Big Apple Automaton
The semi cult sci-fi classic The Colossus of New York (1958) borrows liberally from Frankenstein (1931) and the real-life horror story of the theft of Einstein’s brain in 1955.
Dr. Frankenstein (Victor, to those who tailgated with him) sewed together parts of corpses, goosed it alive by the stuff that comes out of lamp sockets, and brought the now-living product to market.
Albert (or “Al”) Einstein, the Nobel prize-winning physicist who gave me/you/the world the theory of relativity E = mc2 (I use that all the time – so useful), had some nut bag pathologist (Thomas Harvey) steal his brain in hopes of scientifically chopping it up to discover any anomalies that could explain the smartest guy in the world’s scientific acumen. Harvey kept Al’s brain in a cider box stashed under a beer cooler. (There’s probably a joke in there somewhere.)
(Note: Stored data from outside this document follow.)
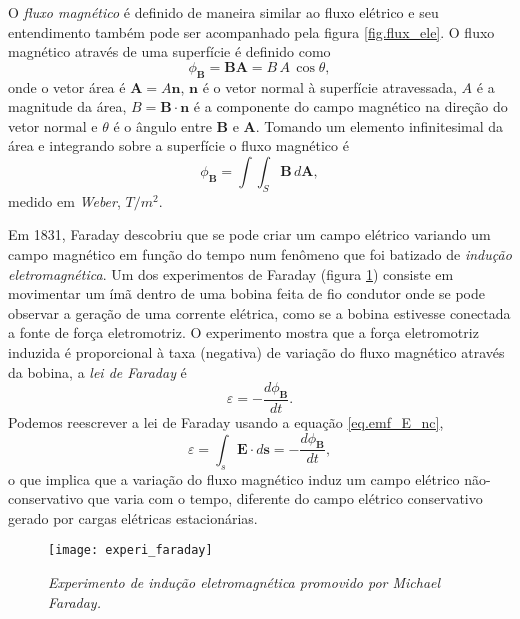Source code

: O \textit{fluxo magnético} é definido de maneira similar ao fluxo elétrico e seu entendimento também pode ser acompanhado pela figura \ref{fig.flux_ele}. O fluxo magnético através de uma superfície é definido como
\begin{equation*}
\phi_\mathbf{B}=\textbf{B}\textbf{A}=B\,A\,\cos\theta,
\end{equation*}
onde o vetor área é $\textbf{A}=A\textbf{n}$, $\textbf{n}$ é o vetor normal à superfície atravessada, $A$ é a magnitude da área, $B=\textbf{B}\cdot\textbf{n}$ é a componente do campo magnético na direção do vetor normal e $\theta$ é o ângulo entre $\textbf{B}$ e $\pmb{A}$. Tomando um elemento infinitesimal da área e integrando sobre a superfície o fluxo magnético é
\begin{equation}\label{eq.fluxo_mag}
\phi_{\mathbf{B}}=\int\int_S\pmb{B}\,d\pmb{A},
\end{equation}
medido em \textit{Weber}, $T/m^2$. 

Em 1831, Faraday descobriu que se pode criar um campo elétrico variando um campo magnético em função do tempo num fenômeno que foi batizado de \textit{indução eletromagnética}. Um dos experimentos de Faraday (figura \ref{fig.exper_faraday}) consiste em movimentar um ímã dentro de uma bobina feita de fio condutor onde se pode observar a geração de uma corrente elétrica, como se a bobina estivesse conectada a fonte de força eletromotriz. O experimento mostra que a força eletromotriz induzida é proporcional à taxa (negativa) de variação do fluxo magnético através da bobina, a \textit{lei de Faraday} é
\begin{equation*}
\varepsilon=-\frac{d\phi_\mathbf{B}}{dt}.
\end{equation*}
Podemos reescrever a lei de Faraday usando a equação \ref{eq.emf_E_nc},
\begin{equation}\label{eq.lei_faraday}
\varepsilon=\int_s\pmb{E}\cdot d\pmb{s}=-\frac{d\phi_\mathbf{B}}{dt},
\end{equation}
o que implica que a variação do fluxo magnético induz um campo elétrico não-conservativo que varia com o tempo, diferente do campo elétrico conservativo gerado por cargas elétricas estacionárias.

\begin{figure}[!htb]
\centering
\texttt{[image: experi\_faraday]}
\caption{\textit{Experimento de indução eletromagnética promovido por Michael Faraday.}}
\label{fig.exper_faraday}
\end{figure}


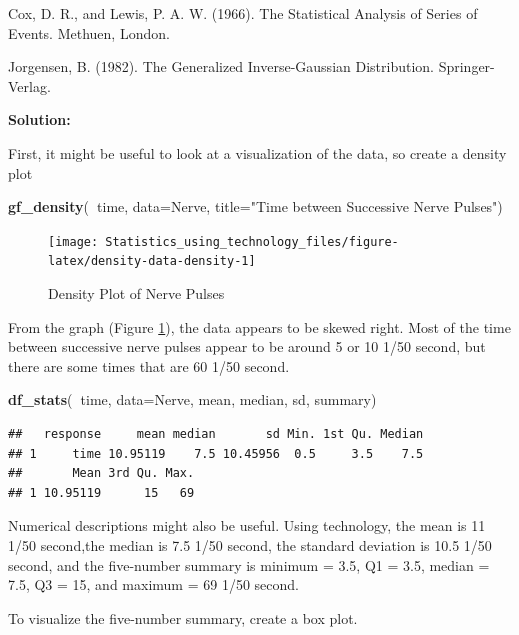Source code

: \documentclass[
]{book}
\newenvironment{Shaded}{\begin{snugshade}}{\end{snugshade}}
\newcommand{\DataTypeTok}[1]{\textcolor[rgb]{0.13,0.29,0.53}{#1}}
\newcommand{\KeywordTok}[1]{\textcolor[rgb]{0.13,0.29,0.53}{\textbf{#1}}}
\newcommand{\NormalTok}[1]{#1}
\newcommand{\OperatorTok}[1]{\textcolor[rgb]{0.81,0.36,0.00}{\textbf{#1}}}
\newcommand{\StringTok}[1]{\textcolor[rgb]{0.31,0.60,0.02}{#1}}
\begin{document}
Cox, D. R., and Lewis, P. A. W. (1966). The Statistical Analysis of Series of Events. Methuen, London.

Jorgensen, B. (1982). The Generalized Inverse-Gaussian Distribution. Springer-Verlag.

\textbf{Solution:}

First, it might be useful to look at a visualization of the data, so create a density plot



\begin{Shaded}
\begin{Highlighting}[]
\KeywordTok{gf_density}\NormalTok{(}\OperatorTok{~}\NormalTok{time, }\DataTypeTok{data=}\NormalTok{Nerve, }\DataTypeTok{title=}\StringTok{"Time between Successive Nerve Pulses"}\NormalTok{)}
\end{Highlighting}
\end{Shaded}

\begin{figure}
\texttt{[image: Statistics\_using\_technology\_files/figure-latex/density-data-density-1]} \caption{Density Plot of Nerve Pulses}\label{fig:density-data-density}
\end{figure}

From the graph (Figure \ref{fig:density-data-density}), the data appears to be skewed right. Most of the time between successive nerve pulses appear to be around 5 or 10 1/50 second, but there are some times that are 60 1/50 second.

\begin{Shaded}
\begin{Highlighting}[]
\KeywordTok{df_stats}\NormalTok{(}\OperatorTok{~}\NormalTok{time, }\DataTypeTok{data=}\NormalTok{Nerve, mean, median, sd, summary)}
\end{Highlighting}
\end{Shaded}

\begin{verbatim}
##   response     mean median       sd Min. 1st Qu. Median
## 1     time 10.95119    7.5 10.45956  0.5     3.5    7.5
##       Mean 3rd Qu. Max.
## 1 10.95119      15   69
\end{verbatim}

Numerical descriptions might also be useful. Using technology, the mean is 11 1/50 second,the median is 7.5 1/50 second, the standard deviation is 10.5 1/50 second, and the five-number summary is minimum = 3.5, Q1 = 3.5, median = 7.5, Q3 = 15, and maximum = 69 1/50 second.

To visualize the five-number summary, create a box plot.
\end{document}
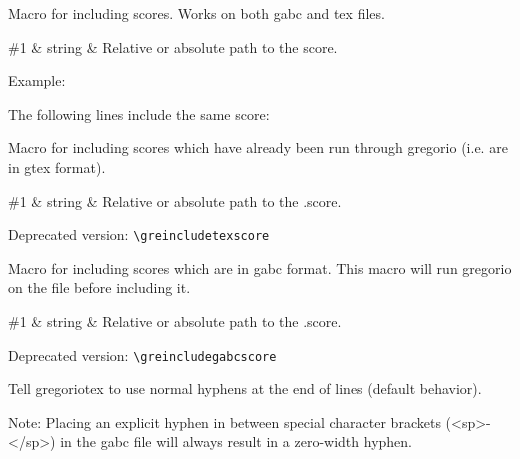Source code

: Macro for including scores.  Works on both gabc and tex files.

\begin{argtable}
  \#1 & string & Relative or absolute path to the score.\\
\end{argtable}

Example:\par\medskip
\begin{latexcode}

  The following lines include the same score:
\end{latexcode}

Macro for including scores which have already been run through
gregorio (i.e. are in gtex format).

\begin{argtable}
  \#1 & string & Relative or absolute path to the .\@gtex score.\\
\end{argtable}

\smallskip\hspace{15pt} Deprecated version: \verb=\greincludetexscore=

Macro for including scores which are in gabc format.  This macro will
run gregorio on the file before including it.

\begin{argtable}
  \#1 & string & Relative or absolute path to the .\@gabc score.\\
\end{argtable}

\smallskip\hspace{15pt} Deprecated version: \verb=\greincludegabcscore=

Tell gregoriotex to use normal hyphens at the end of lines (default
behavior).

Note: Placing an explicit hyphen in between special character brackets
(\ie <sp>-</sp>) in the gabc file will always result in a zero-width
hyphen.

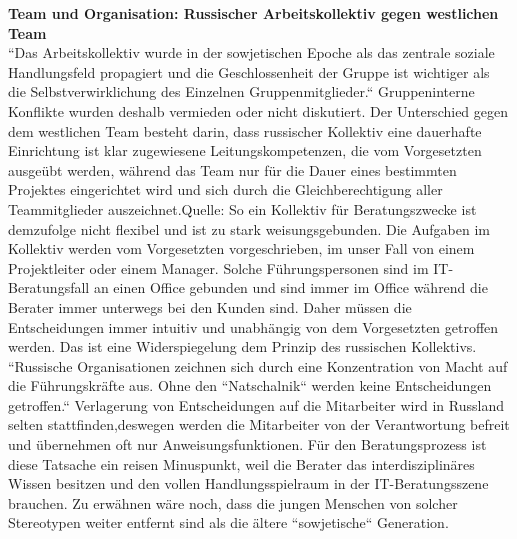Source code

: 	\textbf{Team und Organisation: Russischer Arbeitskollektiv gegen westlichen Team}\\
	``Das Arbeitskollektiv wurde in der sowjetischen 
	Epoche als das zentrale soziale Handlungsfeld propagiert und die Geschlossenheit der Gruppe ist wichtiger als die Selbstverwirklichung des Einzelnen Gruppenmitglieder.`` Gruppeninterne Konflikte wurden deshalb vermieden oder nicht diskutiert. Der Unterschied gegen dem westlichen Team besteht darin, dass russischer Kollektiv eine dauerhafte Einrichtung ist klar zugewiesene Leitungskompetenzen, die vom Vorgesetzten ausgeübt werden, während das Team nur für die Dauer eines bestimmten Projektes eingerichtet wird und sich durch die Gleichberechtigung aller Teammitglieder auszeichnet.Quelle:
	So ein Kollektiv für Beratungszwecke ist demzufolge nicht flexibel und ist zu stark weisungsgebunden. Die Aufgaben im Kollektiv werden vom Vorgesetzten vorgeschrieben, im unser Fall von einem Projektleiter oder einem Manager. Solche Führungspersonen sind im IT-Beratungsfall an einen Office gebunden und sind immer im Office während die Berater immer unterwegs bei den Kunden sind. Daher müssen die Entscheidungen immer intuitiv und unabhängig von dem Vorgesetzten getroffen werden. Das ist eine Widerspiegelung dem Prinzip des russischen Kollektivs. ``Russische Organisationen zeichnen sich durch eine Konzentration von Macht auf die Führungskräfte aus. Ohne den ``Natschalnik`` werden keine Entscheidungen getroffen.`` %
	Verlagerung von Entscheidungen auf die Mitarbeiter wird in Russland selten stattfinden,deswegen werden die Mitarbeiter von der Verantwortung befreit und übernehmen oft nur Anweisungsfunktionen. Für  den Beratungsprozess ist diese Tatsache ein reisen Minuspunkt, weil die Berater das interdisziplinäres Wissen besitzen und  den vollen Handlungsspielraum in der IT-Beratungsszene brauchen.
	Zu erwähnen wäre noch, dass die jungen Menschen von solcher Stereotypen weiter entfernt sind als die ältere ``sowjetische`` Generation. \\

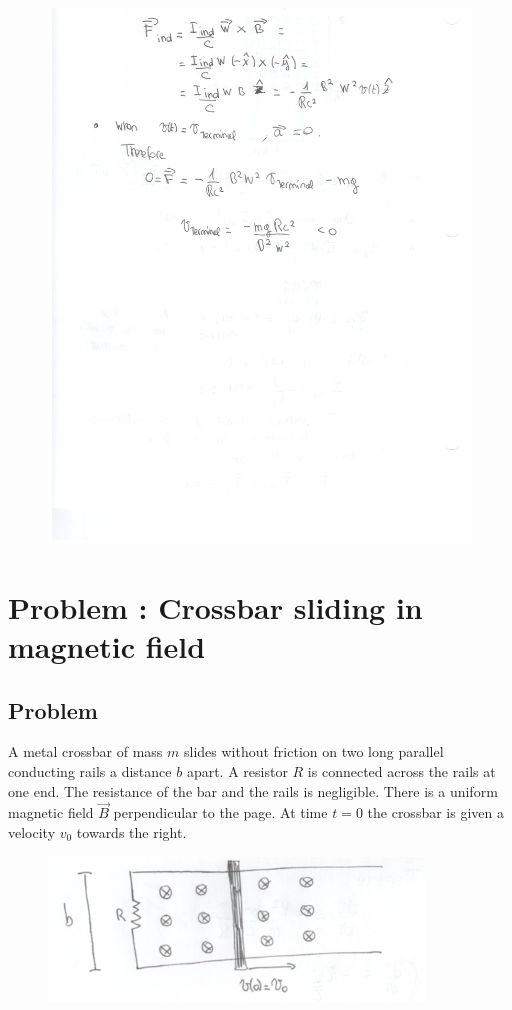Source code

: \documentclass[solutions]{esg8022pset}
\begin{document}
    \begin{figure}[H]
    \centering
    \includegraphics[width = 25cm]{ps9_1b}
  \end{figure}
\section{Problem \thesection: Crossbar sliding in magnetic field}
\subsection{Problem}
A metal crossbar of mass $m$ slides without friction on two long parallel conducting rails a distance $b$ apart.
A resistor $R$ is connected across the rails at one end. The resistance of the bar and the rails is negligible.
There is a uniform magnetic field $\vec{B}$ perpendicular to the page. At time $t=0$ the crossbar is given a velocity
$v_0$ towards the right.

  \begin{figure}[H]
    \centering
    \includegraphics[width = 10cm]{crossbar}
    \label{fig:crossbar}
  \end{figure}
\end{document}
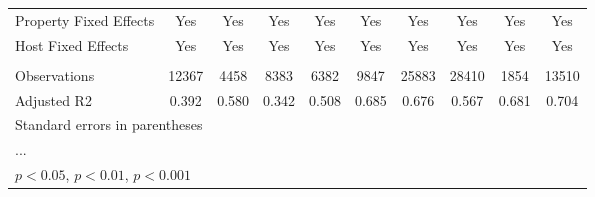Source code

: \begin{table}[htbp]
\begin{tabular}{l*{9}{c}}
Property Fixed Effects&         Yes         &         Yes         &         Yes         &         Yes         &         Yes         &         Yes         &         Yes         &         Yes         &         Yes         \\
Host Fixed Effects  &         Yes         &         Yes         &         Yes         &         Yes         &         Yes         &         Yes         &         Yes         &         Yes         &         Yes         \\
\hline \vspace{-1.25em}&                     &                     &                     &                     &                     &                     &                     &                     &                     \\
Observations        &       12367         &        4458         &        8383         &        6382         &        9847         &       25883         &       28410         &        1854         &       13510         \\
Adjusted R2         &       0.392         &       0.580         &       0.342         &       0.508         &       0.685         &       0.676         &       0.567         &       0.681         &       0.704         \\
\hline\hline
\multicolumn{10}{l}{\footnotesize Standard errors in parentheses}\\
\multicolumn{10}{l}{\footnotesize ...}\\
\multicolumn{10}{l}{\footnotesize \sym{*} \(p<0.05\), \sym{**} \(p<0.01\), \sym{***} \(p<0.001\)}\\
\end{tabular}
\end{table}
Watch how I flawlessly tie this together with the movie. On the eve of a big party to accept the International Peace Prize (the menu featured those fancy cocktail wieners on platters), 34 year-old Jeremy Spensser gets flattened by a truck. Boom, boom – out go the lights. He left behind a young son and a rather fetching wife.
Jeremy’s Dad and brother – both scientists – feel Jeremy’s lying down on the job and decide to extract his brain and transplant it into probably one of the best dressed robots ever created in a downstairs lab. Told’ja I could tie it all together.
Widow Spensser and her son move into her father and brother-in-law’s giant mansion, unaware her husband’s thinker is powering a 9-foot robot in the basement. Not only can Jeremy-Bot speak (with cool sparking electrical noises), he has ESP, can hypnotize you with the flashing bulbs he calls eyeballs, and can deep fry you with electric beams, which make you pretty much dead and looking for a spare robot to live in.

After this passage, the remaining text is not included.